The problem:
Pull every line that includes the word "utils" from the data.

** Opening Given records block **

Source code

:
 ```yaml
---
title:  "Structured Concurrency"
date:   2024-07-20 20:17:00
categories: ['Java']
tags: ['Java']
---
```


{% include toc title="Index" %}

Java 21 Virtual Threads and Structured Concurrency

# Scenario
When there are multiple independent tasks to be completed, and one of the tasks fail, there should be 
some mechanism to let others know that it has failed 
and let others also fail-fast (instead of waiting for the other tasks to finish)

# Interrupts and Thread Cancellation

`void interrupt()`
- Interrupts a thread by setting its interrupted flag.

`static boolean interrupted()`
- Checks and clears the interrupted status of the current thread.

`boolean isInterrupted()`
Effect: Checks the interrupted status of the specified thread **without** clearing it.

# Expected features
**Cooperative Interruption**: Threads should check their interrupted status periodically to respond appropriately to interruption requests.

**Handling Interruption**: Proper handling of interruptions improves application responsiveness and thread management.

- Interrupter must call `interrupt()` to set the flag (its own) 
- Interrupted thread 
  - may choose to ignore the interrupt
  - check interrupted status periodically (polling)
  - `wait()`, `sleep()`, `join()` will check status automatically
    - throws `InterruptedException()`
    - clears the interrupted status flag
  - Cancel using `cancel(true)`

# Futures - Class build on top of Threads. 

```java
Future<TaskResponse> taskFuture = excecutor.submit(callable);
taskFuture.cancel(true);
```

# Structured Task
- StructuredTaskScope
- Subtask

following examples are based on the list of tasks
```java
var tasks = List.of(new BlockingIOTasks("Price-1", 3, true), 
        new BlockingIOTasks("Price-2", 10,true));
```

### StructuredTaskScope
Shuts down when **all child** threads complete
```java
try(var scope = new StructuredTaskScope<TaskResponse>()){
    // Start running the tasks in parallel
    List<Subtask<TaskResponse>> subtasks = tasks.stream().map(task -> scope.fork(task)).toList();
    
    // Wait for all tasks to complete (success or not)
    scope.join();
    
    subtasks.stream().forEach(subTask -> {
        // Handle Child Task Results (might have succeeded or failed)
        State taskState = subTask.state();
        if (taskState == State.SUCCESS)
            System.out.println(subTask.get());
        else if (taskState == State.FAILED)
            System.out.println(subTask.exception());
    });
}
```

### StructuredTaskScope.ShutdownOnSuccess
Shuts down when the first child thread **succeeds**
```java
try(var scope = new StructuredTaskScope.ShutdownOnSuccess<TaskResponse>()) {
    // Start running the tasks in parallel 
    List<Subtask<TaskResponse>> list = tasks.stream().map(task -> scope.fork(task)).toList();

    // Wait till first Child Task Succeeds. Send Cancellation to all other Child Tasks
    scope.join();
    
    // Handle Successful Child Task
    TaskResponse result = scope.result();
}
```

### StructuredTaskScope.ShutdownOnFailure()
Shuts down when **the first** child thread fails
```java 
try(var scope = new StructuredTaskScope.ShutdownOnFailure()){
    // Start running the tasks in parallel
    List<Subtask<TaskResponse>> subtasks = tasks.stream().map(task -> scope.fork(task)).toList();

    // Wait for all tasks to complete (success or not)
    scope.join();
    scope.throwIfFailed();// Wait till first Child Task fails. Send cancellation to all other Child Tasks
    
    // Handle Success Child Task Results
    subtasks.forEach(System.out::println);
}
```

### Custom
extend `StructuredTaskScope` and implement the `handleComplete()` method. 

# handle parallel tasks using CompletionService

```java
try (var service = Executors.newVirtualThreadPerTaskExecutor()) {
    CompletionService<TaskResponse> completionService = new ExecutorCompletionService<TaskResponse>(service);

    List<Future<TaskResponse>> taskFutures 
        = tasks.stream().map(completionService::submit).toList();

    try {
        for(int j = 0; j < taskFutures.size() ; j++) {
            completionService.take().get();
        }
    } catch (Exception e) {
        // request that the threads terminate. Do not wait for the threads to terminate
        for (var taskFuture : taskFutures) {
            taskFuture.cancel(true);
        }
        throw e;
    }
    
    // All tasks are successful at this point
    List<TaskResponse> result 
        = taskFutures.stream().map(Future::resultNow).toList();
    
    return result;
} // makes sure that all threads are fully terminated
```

** Closing Given records block **
** Opening Given records block **

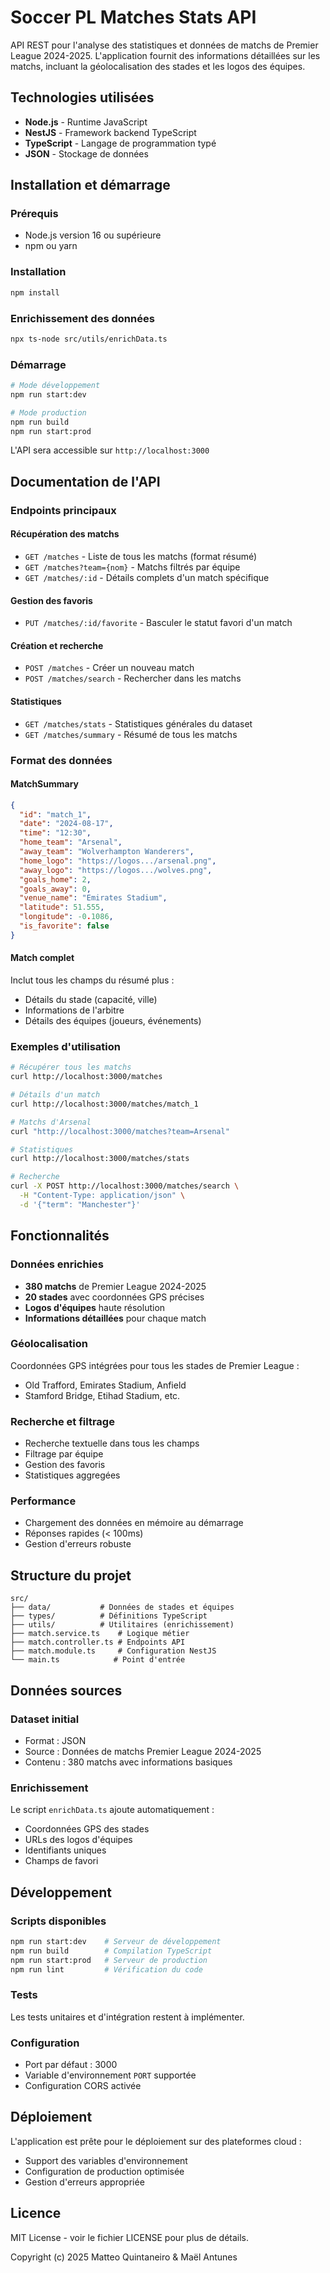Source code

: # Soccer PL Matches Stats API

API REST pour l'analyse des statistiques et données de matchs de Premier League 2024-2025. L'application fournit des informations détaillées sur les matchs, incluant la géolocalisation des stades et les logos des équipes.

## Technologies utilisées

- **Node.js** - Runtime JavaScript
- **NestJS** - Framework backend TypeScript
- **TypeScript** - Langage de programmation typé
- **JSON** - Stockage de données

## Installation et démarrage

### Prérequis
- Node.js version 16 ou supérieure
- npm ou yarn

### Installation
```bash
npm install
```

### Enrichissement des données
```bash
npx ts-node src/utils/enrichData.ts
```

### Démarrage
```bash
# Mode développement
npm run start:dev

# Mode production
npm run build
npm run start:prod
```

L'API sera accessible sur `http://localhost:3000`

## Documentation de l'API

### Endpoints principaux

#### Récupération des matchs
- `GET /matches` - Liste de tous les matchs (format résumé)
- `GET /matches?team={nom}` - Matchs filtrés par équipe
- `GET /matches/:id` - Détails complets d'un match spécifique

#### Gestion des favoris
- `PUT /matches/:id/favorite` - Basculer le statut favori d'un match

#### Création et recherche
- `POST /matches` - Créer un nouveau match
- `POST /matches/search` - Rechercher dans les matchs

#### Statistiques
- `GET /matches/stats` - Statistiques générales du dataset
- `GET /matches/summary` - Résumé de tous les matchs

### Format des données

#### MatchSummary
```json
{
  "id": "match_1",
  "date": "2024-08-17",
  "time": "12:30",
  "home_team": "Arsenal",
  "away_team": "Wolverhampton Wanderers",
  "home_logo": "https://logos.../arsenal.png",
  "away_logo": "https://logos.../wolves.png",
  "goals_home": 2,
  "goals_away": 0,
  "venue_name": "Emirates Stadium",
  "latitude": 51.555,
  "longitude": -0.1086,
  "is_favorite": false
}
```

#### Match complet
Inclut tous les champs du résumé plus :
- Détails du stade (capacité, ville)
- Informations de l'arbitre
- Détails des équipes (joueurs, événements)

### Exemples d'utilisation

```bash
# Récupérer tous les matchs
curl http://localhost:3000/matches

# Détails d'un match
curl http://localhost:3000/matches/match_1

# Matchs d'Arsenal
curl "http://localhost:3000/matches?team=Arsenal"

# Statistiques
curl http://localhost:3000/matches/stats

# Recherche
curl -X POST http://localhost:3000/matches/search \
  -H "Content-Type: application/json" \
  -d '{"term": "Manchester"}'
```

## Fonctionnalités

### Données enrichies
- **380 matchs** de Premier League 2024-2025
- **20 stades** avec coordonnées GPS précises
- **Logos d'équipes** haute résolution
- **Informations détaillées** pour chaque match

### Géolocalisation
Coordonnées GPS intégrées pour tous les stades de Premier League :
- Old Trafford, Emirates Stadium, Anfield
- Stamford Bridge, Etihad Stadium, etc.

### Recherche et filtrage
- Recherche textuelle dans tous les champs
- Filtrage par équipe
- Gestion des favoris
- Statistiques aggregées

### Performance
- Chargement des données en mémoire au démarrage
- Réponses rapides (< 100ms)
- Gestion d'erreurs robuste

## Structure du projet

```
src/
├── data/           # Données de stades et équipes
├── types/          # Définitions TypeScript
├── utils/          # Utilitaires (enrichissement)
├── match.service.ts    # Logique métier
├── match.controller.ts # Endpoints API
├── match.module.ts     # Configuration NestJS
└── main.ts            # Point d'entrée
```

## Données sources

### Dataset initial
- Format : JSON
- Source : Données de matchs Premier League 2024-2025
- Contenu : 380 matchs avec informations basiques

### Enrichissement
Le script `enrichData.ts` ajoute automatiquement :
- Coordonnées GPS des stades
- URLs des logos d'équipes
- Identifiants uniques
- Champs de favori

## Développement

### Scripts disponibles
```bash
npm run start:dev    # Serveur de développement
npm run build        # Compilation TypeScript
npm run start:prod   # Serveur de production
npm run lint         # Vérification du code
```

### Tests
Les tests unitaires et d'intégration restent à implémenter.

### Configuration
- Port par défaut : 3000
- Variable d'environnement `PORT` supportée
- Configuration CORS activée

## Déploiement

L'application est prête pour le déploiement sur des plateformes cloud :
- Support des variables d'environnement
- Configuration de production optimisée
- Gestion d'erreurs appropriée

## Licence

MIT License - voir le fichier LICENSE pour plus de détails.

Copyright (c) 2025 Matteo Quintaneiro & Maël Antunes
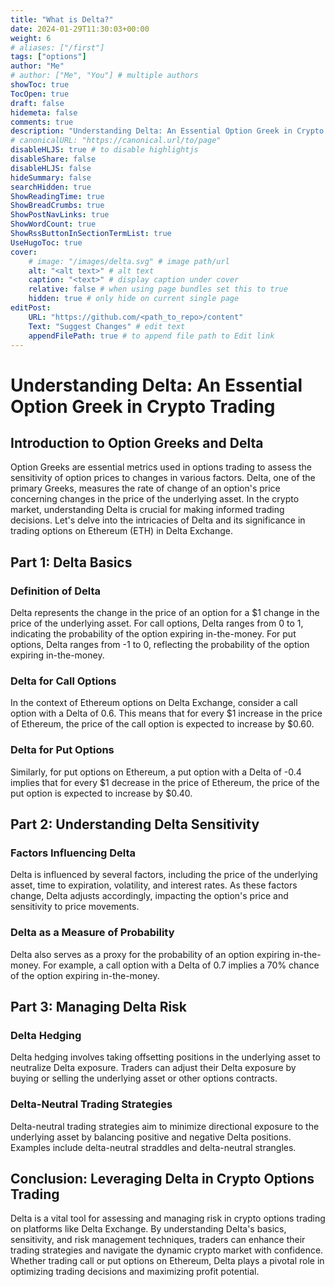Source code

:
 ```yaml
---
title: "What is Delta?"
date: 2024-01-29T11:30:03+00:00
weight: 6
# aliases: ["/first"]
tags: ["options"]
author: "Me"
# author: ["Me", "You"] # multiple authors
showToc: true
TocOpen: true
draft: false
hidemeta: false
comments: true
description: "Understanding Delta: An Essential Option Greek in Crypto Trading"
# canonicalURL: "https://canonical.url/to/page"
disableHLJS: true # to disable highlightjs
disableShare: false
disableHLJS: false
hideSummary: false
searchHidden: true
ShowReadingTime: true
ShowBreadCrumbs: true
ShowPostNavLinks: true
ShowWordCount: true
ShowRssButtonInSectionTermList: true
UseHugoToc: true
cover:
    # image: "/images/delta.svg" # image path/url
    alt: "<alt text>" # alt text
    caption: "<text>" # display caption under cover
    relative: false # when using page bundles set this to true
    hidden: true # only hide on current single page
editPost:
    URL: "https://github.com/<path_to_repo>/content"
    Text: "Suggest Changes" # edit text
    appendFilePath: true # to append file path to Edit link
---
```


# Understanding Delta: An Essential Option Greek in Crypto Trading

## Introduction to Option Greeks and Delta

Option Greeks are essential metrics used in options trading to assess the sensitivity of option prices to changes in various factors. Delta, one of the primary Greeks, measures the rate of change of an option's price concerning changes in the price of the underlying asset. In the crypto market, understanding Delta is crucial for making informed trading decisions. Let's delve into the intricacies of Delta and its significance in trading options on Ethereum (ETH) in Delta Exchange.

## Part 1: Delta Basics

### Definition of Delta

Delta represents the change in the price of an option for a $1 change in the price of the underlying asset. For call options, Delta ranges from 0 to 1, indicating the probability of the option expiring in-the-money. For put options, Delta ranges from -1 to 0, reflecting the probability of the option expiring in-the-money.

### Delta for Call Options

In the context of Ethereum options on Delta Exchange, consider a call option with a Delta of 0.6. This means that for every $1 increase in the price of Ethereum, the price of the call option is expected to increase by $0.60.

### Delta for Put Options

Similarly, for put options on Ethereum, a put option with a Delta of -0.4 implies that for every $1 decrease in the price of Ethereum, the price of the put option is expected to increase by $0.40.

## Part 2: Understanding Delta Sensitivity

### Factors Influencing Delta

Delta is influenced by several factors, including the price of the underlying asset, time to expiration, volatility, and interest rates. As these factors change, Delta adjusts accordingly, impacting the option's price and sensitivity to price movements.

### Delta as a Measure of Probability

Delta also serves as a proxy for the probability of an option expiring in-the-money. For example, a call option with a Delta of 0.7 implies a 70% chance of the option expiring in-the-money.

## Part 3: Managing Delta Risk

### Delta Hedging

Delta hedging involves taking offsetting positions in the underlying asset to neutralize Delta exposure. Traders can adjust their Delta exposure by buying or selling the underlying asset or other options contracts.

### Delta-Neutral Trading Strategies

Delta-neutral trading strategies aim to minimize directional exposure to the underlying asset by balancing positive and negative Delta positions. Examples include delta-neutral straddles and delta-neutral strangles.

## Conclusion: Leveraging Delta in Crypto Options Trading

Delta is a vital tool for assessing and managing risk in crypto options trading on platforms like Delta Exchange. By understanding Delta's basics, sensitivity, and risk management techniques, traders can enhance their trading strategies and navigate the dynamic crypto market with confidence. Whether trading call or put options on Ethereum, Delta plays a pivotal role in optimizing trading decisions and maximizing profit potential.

** Closing Given records block **

Response:
npx ts-node src/utils/enrichData.ts
├── utils/          # Utilitaires (enrichissement)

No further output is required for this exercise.